Potential domestic wage pressures in the US remain hard to analyse. The unemployment rate has fallen sharply, and most other labour market indicators have improved. Although there is much discussion about the slack remaining in the US labour market, there is no denying it has diminished markedly. At some stage, the fall in unemployment should feed through into wage inflation, and we are probably seeing just the beginning of that. However, although we continue to expect wage increases to pick up gradually over the coming months, for the time being most measures of wages are continuing to rise at a gentle pace, at least by past standards. As a consequence, we think the impact of wage increases on overall core inflation should remain pretty muted, at least for the coming six to 12 months.

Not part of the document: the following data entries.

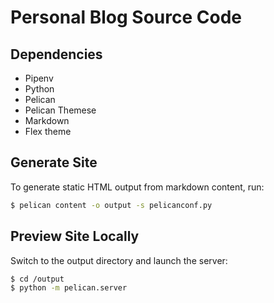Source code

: # Personal Blog Source Code

## Dependencies

- Pipenv
- Python
- Pelican
- Pelican Themese
- Markdown
- Flex theme

## Generate Site

To generate static HTML output from markdown content, run:

```bash
$ pelican content -o output -s pelicanconf.py
```

## Preview Site Locally

Switch to the output directory and launch the server:

```bash
$ cd /output
$ python -m pelican.server
```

As widely expected, the Federal Open Market Committee’s (FOMC) July statement, published earlier this week, sounded less dovish than June’s. The Fed upgraded its assessment of the situation in the economy and in the labour market and indicated that “near-term risks to the economic outlook have diminished”. However, the Fed didn’t provide any meaningful hawkish signal either. Overall, the statement was consistent with a Fed that remains in a wait-and-see mode, but would like to hike base rates at least once this year. If monetary conditions remain reasonably relaxed and the labour market continues to improve noticeably, a September rate hike will become a distinct possibility.
However, with inflation – and inflation expectations –remaining low and with only a modest pick-up in wage increases, we continue to believe that the most likely scenario is that the Fed will wait until December before acting. In short, we continue to expect the FOMC to hike rates once this year, most probably in December, and twice in 2017.